"Any president who says, I don't care, or I will not respond to what the people of this country are saying about Iraq or anything else, or I don't care what the Congress does, I am going to proceed — if a president really believes that, then there are — what I was pointing out, there are ways to deal with that."
The "way" that Senator Chuck Hagel was searching for was impeachment. You remember impeachment, don't you? That's the one where a member of the executive branch has committed "treason, bribery, or other high crimes and misdemeanors". It is not removal from office. It is similar to being indicted in criminal law. Nixon resigned before he could be impeached. Andrew Johnson was impeached in 1868 for violating the Tenure of Office Act, and the Senate acquitted him with a single vote. Bill Clinton weathered two articles of impeachment in 1998, one for obstruction of justice and another for perjury. Two additional articles of impeachment failed: one for an additional count of perjury, and another for abuse of power.

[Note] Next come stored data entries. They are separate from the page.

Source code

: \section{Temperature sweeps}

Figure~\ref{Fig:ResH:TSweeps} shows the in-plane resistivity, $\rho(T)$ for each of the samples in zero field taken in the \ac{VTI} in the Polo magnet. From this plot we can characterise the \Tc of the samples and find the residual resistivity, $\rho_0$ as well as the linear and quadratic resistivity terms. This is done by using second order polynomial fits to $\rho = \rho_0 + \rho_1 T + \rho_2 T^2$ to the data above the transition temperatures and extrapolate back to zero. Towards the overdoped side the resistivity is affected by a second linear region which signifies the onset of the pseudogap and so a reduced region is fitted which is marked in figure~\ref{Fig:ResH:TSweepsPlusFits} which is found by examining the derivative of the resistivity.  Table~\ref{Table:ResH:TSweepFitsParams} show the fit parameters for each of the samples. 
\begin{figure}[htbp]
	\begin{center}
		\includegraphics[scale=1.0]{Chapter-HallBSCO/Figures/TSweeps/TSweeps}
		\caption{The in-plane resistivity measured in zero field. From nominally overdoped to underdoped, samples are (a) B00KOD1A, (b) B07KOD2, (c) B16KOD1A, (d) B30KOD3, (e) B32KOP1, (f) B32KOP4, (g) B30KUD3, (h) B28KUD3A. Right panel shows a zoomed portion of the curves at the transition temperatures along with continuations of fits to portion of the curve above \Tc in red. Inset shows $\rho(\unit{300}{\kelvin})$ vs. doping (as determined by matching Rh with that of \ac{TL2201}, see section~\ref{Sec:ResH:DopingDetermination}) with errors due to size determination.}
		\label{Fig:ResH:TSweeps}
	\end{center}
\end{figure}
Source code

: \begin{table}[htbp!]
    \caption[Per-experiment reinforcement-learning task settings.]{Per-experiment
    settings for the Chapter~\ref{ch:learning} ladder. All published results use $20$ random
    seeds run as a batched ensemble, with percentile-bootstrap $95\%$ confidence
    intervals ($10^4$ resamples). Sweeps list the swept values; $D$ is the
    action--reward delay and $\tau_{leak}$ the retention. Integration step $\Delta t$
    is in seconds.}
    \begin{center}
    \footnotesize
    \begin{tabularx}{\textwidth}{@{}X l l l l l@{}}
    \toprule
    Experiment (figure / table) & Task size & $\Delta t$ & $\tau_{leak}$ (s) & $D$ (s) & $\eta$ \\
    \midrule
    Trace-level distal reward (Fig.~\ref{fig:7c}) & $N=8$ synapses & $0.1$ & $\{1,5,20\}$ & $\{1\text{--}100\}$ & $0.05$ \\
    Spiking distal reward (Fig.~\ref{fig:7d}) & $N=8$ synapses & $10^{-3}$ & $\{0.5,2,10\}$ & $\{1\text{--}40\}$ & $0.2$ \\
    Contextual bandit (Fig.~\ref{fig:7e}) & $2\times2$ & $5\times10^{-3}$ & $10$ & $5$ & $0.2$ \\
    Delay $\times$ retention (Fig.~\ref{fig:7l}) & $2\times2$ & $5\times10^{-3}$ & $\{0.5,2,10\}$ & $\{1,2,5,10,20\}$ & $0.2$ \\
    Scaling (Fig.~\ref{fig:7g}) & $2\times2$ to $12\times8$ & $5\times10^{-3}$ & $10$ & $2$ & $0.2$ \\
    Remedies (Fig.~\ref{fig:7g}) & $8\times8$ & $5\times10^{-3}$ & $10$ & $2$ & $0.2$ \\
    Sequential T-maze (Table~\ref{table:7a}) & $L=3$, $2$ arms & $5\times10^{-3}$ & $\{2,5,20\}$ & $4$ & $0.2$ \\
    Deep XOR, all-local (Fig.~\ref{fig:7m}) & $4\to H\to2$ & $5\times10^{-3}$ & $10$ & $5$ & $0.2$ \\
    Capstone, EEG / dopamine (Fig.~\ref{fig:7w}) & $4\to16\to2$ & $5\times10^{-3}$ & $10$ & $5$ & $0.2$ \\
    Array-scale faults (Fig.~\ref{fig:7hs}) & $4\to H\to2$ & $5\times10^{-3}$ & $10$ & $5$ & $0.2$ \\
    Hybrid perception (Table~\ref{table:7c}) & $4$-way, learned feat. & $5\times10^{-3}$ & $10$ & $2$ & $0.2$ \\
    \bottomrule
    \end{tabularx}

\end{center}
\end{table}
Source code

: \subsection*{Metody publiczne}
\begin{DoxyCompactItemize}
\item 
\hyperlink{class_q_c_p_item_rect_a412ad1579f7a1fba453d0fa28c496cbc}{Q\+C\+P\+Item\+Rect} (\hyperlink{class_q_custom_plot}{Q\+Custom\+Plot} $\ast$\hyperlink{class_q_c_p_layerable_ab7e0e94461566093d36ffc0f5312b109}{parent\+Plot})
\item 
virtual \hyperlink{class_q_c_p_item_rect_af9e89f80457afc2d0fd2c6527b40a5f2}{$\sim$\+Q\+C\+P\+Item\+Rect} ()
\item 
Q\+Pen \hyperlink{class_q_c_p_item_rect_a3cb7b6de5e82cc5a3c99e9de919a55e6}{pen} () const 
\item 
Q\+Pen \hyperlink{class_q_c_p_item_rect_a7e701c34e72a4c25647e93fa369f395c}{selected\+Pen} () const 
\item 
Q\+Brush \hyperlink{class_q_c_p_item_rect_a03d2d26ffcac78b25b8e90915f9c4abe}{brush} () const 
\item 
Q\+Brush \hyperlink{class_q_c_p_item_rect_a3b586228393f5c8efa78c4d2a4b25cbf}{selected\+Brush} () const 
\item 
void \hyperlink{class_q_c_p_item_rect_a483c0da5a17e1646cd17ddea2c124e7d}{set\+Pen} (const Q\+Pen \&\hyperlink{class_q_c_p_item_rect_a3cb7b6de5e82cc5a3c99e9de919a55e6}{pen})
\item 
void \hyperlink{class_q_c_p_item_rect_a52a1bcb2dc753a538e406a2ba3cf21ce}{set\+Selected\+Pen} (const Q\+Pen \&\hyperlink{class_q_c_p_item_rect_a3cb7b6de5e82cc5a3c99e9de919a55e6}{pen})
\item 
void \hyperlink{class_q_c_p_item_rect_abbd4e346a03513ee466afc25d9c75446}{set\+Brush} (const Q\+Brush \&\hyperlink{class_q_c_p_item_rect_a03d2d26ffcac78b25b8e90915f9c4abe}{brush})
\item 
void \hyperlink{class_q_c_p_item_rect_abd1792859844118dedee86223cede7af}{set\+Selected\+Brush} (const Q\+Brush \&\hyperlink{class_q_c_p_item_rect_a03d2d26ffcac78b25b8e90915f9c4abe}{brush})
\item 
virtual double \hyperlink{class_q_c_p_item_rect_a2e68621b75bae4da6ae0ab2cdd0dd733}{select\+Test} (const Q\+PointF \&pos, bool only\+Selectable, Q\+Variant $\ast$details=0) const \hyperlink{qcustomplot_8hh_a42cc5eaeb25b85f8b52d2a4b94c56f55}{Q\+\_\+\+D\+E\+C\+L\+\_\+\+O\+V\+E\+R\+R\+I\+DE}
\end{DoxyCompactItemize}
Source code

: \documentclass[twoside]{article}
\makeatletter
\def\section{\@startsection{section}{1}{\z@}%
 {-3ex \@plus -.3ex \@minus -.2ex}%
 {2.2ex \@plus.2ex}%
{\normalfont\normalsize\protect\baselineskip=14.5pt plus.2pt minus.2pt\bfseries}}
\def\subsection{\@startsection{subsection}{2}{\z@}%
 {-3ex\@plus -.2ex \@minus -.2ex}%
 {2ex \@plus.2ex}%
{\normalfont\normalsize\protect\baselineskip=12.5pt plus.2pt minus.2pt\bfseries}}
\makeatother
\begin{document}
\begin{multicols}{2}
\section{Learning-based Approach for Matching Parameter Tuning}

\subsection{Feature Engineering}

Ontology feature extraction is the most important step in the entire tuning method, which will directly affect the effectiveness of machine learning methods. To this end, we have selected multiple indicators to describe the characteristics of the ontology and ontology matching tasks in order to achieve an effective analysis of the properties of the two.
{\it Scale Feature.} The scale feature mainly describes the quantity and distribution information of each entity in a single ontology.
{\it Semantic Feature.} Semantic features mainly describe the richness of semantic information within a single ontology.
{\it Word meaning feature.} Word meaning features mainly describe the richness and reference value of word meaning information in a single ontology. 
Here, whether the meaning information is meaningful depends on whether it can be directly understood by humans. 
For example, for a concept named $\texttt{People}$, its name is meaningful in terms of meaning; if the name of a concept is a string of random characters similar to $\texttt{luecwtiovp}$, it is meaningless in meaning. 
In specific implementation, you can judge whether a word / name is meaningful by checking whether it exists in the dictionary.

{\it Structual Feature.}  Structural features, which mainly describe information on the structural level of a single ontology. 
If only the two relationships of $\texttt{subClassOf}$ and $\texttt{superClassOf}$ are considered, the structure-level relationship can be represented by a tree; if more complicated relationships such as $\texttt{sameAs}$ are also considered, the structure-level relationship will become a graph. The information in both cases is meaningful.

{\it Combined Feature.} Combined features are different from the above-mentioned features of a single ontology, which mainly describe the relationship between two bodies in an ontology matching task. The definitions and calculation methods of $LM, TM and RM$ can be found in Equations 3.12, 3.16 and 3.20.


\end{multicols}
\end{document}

President Clinton was not removed from office, but Hillary did vote to send him to the couch for the remainder of his term in office.
Here's something to consider: shortly after Clinton's December 1998 impeachment, his popularity attained its highest level ever with a seventy-three percent approval rating. Pinhead's job approval hovers in the low thirties. Would it be too ridiculous to suggest that impeachment at this point would only improve things, martyr-wise? Are you listening, Karl Rove?